====== Material for this exercise ======

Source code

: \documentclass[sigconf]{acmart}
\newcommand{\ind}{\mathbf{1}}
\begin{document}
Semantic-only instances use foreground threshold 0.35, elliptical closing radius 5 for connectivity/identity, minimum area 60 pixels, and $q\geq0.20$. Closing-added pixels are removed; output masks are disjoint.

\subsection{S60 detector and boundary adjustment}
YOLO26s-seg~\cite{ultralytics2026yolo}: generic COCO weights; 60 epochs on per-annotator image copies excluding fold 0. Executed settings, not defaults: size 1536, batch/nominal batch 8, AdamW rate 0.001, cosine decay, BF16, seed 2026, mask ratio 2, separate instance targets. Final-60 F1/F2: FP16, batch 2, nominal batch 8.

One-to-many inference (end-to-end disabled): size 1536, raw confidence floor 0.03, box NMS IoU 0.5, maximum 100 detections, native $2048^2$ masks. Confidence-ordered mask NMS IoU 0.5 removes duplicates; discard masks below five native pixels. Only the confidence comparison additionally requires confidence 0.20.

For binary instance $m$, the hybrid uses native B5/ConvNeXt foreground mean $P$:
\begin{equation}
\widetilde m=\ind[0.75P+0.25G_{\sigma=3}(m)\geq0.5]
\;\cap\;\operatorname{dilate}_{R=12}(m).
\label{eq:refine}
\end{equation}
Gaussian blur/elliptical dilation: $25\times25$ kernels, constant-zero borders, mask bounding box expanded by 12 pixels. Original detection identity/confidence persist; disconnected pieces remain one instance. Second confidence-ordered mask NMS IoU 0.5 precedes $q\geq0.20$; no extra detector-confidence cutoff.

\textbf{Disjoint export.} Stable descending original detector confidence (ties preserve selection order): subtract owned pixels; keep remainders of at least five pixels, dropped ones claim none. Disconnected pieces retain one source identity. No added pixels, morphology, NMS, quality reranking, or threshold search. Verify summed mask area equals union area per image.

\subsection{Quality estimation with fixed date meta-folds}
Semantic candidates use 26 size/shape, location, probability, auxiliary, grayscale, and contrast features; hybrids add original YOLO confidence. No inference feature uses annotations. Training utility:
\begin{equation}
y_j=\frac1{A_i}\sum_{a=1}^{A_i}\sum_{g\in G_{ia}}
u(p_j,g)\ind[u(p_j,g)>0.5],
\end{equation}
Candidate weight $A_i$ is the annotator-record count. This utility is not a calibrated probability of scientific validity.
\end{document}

======

**Exercise aim:** Report the number of lines above holding "Semantic", and only that.

**Answer section:** 2